_Task prompt:_ Please filter the data down to the lines that include the word "File" and copy them.

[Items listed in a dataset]
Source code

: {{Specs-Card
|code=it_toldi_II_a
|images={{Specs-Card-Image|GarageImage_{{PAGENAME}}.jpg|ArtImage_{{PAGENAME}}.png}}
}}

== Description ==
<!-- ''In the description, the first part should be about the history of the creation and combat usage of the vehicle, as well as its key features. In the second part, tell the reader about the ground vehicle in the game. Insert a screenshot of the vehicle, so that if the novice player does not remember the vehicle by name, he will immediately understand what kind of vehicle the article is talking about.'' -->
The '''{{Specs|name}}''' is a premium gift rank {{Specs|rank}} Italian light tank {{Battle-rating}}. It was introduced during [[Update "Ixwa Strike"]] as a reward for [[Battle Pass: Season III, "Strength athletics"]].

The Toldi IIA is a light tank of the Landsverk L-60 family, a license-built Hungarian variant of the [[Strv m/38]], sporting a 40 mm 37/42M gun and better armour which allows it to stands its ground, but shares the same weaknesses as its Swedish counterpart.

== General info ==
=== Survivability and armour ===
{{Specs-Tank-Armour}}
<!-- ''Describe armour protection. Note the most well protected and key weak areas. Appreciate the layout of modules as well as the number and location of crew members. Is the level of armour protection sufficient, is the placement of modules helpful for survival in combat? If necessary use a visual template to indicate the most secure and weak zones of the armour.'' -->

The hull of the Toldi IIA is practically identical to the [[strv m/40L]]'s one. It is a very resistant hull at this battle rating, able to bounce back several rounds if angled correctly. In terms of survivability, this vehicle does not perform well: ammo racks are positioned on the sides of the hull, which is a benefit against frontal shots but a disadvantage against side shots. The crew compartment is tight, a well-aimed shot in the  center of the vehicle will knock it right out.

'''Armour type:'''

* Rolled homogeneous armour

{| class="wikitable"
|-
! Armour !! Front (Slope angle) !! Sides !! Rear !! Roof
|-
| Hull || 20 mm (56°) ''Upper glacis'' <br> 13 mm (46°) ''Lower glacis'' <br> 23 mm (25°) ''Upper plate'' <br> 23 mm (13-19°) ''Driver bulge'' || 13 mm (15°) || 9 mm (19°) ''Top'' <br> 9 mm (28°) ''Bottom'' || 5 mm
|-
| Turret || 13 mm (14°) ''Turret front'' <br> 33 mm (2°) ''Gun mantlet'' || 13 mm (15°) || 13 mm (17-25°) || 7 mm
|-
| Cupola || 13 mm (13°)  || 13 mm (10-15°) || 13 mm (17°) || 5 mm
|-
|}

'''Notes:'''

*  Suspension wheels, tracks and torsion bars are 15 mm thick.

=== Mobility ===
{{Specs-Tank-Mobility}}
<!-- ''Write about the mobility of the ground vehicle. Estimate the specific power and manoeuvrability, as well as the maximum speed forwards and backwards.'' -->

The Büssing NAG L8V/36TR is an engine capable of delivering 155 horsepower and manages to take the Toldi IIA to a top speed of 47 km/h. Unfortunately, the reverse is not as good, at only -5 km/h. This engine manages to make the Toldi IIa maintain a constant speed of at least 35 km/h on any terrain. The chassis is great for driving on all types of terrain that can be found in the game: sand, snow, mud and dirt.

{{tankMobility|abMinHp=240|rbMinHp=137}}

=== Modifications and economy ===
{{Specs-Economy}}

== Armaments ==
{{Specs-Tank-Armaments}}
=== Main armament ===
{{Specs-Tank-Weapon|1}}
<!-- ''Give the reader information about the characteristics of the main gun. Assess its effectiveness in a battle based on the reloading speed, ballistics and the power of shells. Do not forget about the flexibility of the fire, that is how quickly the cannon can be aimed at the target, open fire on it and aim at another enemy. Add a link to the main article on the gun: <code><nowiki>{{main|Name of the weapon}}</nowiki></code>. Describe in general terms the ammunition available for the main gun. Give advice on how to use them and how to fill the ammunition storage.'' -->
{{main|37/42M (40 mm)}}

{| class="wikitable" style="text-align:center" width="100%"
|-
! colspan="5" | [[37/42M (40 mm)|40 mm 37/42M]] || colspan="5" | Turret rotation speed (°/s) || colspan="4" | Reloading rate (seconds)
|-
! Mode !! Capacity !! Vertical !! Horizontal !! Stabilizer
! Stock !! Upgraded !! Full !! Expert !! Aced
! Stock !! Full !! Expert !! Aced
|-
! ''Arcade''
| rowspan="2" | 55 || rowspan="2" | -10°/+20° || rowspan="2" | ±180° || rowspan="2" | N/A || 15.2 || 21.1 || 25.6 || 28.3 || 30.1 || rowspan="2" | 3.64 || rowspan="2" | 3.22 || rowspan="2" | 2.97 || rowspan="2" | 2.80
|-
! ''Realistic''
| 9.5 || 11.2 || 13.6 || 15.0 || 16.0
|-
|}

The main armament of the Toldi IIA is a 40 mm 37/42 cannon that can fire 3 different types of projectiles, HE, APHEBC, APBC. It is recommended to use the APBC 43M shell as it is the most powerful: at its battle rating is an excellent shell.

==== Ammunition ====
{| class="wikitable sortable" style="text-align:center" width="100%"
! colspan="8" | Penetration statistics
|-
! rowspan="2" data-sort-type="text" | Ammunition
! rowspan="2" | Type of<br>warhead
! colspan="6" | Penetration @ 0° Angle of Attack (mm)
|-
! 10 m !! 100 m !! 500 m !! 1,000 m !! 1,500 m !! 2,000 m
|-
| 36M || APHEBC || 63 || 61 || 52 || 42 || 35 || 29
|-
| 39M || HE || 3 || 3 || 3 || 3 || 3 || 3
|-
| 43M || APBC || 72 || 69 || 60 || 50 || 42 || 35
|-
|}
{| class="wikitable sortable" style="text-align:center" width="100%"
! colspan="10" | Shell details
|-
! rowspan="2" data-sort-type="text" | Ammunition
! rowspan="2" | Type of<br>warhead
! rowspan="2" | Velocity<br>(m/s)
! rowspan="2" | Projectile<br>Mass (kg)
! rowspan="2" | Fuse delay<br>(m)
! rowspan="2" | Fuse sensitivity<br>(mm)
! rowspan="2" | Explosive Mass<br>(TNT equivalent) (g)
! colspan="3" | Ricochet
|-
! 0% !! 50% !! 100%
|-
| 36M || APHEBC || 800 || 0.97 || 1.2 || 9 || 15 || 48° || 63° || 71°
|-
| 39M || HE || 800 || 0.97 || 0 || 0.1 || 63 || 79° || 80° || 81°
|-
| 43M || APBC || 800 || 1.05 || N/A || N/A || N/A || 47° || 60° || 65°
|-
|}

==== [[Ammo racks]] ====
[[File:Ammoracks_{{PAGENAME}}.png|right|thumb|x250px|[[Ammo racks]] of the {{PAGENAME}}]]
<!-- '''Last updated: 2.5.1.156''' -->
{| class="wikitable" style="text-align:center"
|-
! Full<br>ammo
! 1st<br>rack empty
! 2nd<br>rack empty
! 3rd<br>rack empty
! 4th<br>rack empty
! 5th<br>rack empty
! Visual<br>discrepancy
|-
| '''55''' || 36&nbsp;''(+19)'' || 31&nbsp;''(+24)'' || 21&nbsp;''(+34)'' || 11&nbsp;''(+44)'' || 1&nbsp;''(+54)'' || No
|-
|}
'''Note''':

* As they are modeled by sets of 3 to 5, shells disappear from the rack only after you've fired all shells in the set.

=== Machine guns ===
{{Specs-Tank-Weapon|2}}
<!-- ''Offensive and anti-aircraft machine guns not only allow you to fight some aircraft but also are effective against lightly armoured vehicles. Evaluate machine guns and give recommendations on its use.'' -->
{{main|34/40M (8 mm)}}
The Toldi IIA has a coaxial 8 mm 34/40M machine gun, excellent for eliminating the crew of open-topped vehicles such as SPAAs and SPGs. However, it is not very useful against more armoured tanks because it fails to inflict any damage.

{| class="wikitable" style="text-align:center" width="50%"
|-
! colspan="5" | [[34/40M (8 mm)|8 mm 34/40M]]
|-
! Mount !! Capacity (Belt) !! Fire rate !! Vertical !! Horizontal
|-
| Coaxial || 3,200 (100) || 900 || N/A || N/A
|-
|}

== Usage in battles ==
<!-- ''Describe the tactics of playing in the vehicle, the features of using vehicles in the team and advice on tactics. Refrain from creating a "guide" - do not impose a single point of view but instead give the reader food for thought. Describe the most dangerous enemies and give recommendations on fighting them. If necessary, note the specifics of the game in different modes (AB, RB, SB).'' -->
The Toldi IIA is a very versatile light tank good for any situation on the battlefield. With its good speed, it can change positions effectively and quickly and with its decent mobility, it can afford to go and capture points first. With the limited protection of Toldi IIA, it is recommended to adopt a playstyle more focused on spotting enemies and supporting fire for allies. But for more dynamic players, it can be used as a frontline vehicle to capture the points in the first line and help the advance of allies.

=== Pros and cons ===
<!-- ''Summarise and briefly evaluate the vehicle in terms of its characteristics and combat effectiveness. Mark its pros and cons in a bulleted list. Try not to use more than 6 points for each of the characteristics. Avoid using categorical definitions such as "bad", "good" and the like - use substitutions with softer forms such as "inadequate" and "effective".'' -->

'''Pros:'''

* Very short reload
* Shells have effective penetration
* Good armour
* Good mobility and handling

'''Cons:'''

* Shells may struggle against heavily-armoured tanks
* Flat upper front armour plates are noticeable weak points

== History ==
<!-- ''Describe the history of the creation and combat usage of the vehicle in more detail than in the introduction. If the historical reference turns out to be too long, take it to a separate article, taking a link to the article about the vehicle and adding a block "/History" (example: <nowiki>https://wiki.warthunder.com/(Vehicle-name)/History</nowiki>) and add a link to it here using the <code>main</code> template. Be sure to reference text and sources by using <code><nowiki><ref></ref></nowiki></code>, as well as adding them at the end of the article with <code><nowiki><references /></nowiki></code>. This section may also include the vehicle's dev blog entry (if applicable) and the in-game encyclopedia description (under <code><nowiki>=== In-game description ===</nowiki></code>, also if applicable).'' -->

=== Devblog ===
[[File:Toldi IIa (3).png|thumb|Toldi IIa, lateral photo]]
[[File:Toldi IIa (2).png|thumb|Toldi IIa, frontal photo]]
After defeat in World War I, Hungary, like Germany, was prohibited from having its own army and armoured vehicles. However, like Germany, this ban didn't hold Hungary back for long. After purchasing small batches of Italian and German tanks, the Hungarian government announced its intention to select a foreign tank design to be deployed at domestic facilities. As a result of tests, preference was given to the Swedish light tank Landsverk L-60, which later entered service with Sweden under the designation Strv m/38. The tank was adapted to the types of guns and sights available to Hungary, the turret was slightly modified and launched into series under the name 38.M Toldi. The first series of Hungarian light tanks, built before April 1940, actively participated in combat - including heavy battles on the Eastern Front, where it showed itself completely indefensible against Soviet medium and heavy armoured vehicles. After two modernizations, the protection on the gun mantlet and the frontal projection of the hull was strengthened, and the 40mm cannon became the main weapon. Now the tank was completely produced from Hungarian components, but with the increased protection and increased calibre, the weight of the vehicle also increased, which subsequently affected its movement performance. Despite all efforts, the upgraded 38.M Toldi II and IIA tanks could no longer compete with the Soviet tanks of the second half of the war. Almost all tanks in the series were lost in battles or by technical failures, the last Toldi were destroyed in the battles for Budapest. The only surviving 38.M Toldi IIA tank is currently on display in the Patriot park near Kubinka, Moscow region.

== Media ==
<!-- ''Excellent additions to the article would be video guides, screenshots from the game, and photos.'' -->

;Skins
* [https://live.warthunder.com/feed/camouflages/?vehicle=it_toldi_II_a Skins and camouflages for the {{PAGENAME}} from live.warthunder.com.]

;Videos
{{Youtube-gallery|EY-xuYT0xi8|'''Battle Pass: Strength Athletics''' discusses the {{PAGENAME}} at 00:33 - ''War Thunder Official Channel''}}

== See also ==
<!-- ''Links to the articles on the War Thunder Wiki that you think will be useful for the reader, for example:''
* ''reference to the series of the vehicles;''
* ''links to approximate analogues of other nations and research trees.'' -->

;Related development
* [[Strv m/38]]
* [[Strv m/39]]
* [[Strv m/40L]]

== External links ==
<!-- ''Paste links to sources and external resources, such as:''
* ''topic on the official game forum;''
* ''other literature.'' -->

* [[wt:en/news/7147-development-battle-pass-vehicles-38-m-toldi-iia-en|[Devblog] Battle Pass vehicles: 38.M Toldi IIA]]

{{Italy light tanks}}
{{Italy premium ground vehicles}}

==

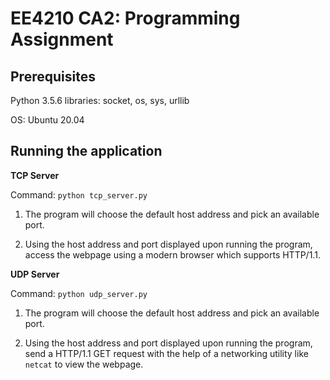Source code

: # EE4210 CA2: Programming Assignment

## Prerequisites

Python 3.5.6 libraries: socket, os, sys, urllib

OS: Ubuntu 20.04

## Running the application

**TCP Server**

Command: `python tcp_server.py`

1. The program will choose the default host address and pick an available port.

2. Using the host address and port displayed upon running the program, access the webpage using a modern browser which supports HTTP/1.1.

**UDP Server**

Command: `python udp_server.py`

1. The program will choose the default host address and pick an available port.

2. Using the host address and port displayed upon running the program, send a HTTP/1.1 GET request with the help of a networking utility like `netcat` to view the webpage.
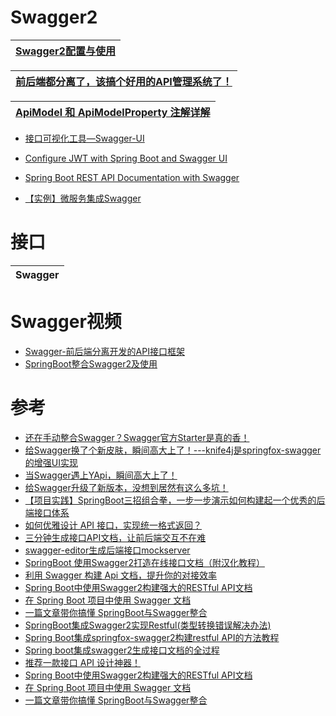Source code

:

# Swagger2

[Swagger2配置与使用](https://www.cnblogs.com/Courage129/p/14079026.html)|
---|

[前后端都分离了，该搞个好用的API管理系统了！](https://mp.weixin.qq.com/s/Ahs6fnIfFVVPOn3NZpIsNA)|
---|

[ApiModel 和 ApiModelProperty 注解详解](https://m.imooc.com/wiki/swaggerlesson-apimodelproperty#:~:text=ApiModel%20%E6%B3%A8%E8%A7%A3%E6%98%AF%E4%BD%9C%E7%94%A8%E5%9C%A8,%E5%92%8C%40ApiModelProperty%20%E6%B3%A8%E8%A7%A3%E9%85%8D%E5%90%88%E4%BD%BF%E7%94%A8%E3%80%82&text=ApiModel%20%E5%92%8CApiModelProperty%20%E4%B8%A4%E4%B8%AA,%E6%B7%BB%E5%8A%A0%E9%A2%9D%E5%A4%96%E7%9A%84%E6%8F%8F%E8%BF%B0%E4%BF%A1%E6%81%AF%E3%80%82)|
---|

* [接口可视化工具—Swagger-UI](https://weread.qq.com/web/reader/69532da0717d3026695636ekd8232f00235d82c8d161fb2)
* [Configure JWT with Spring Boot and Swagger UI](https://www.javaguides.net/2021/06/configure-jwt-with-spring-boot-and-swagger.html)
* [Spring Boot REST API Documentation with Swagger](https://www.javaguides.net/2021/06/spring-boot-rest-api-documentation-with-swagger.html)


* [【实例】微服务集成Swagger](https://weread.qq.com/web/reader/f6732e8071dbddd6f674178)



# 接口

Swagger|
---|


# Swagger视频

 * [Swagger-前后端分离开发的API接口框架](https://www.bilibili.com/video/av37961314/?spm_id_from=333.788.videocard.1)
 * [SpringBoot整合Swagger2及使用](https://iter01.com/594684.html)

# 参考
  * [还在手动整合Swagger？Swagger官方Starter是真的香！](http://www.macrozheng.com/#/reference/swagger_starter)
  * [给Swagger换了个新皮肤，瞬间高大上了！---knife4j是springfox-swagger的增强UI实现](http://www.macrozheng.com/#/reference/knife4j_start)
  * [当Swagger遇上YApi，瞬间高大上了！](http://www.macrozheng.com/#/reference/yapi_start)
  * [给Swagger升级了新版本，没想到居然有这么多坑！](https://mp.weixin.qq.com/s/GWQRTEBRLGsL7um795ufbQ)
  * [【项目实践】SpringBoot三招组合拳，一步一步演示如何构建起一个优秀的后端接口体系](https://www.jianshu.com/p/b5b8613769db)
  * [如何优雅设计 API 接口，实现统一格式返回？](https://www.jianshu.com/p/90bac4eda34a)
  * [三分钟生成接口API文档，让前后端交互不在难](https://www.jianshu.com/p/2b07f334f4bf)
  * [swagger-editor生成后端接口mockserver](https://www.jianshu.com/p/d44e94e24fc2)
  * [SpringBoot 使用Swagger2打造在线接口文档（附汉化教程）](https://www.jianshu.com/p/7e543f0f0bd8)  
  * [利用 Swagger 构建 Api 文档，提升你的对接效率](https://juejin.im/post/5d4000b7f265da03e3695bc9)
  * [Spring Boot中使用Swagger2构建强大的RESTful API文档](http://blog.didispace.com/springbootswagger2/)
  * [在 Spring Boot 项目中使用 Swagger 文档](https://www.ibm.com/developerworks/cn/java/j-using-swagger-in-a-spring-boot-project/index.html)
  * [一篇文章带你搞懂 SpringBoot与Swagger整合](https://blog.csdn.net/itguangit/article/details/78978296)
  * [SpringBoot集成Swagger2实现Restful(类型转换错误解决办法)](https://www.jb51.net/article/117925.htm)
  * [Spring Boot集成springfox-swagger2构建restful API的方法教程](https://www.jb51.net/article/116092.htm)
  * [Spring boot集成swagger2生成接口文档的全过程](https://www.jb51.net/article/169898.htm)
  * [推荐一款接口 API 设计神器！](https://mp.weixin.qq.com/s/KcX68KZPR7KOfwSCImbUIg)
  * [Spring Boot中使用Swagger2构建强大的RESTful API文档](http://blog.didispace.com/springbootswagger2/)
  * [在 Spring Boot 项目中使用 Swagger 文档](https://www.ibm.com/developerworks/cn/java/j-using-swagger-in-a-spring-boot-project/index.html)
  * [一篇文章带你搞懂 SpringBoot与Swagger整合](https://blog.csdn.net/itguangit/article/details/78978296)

_Answer:_
[[File:Ammoracks_{{PAGENAME}}.png|right|thumb|x250px|[[Ammo racks]] of the {{PAGENAME}}]]
[[File:Toldi IIa (3).png|thumb|Toldi IIa, lateral photo]]
[[File:Toldi IIa (2).png|thumb|Toldi IIa, frontal photo]]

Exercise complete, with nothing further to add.